_Action item_
All lines from the entries below that contain the string "This" should be copied out.

(Collected data)
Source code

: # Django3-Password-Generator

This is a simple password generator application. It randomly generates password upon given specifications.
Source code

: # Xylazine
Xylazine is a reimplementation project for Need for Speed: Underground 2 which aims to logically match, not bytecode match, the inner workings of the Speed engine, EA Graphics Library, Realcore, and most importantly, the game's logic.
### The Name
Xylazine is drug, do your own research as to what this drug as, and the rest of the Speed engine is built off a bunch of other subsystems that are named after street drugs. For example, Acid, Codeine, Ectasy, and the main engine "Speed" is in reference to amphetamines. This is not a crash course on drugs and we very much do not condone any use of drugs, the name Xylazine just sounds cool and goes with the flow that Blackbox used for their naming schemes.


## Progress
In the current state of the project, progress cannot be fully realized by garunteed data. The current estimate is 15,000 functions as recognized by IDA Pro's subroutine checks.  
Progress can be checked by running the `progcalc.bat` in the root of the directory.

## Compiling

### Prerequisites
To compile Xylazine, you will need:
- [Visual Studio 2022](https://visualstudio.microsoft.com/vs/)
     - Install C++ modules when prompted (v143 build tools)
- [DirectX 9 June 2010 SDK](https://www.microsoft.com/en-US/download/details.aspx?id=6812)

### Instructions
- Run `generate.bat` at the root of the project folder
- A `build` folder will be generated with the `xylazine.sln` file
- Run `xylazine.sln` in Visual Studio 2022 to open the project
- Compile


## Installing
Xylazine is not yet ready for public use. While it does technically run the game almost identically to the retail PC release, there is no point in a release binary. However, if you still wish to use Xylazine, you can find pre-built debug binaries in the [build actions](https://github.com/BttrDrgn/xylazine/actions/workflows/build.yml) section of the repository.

_Reply_
This is a simple password generator application. It randomly generates password upon given specifications.
Xylazine is drug, do your own research as to what this drug as, and the rest of the Speed engine is built off a bunch of other subsystems that are named after street drugs. For example, Acid, Codeine, Ectasy, and the main engine "Speed" is in reference to amphetamines. This is not a crash course on drugs and we very much do not condone any use of drugs, the name Xylazine just sounds cool and goes with the flow that Blackbox used for their naming schemes.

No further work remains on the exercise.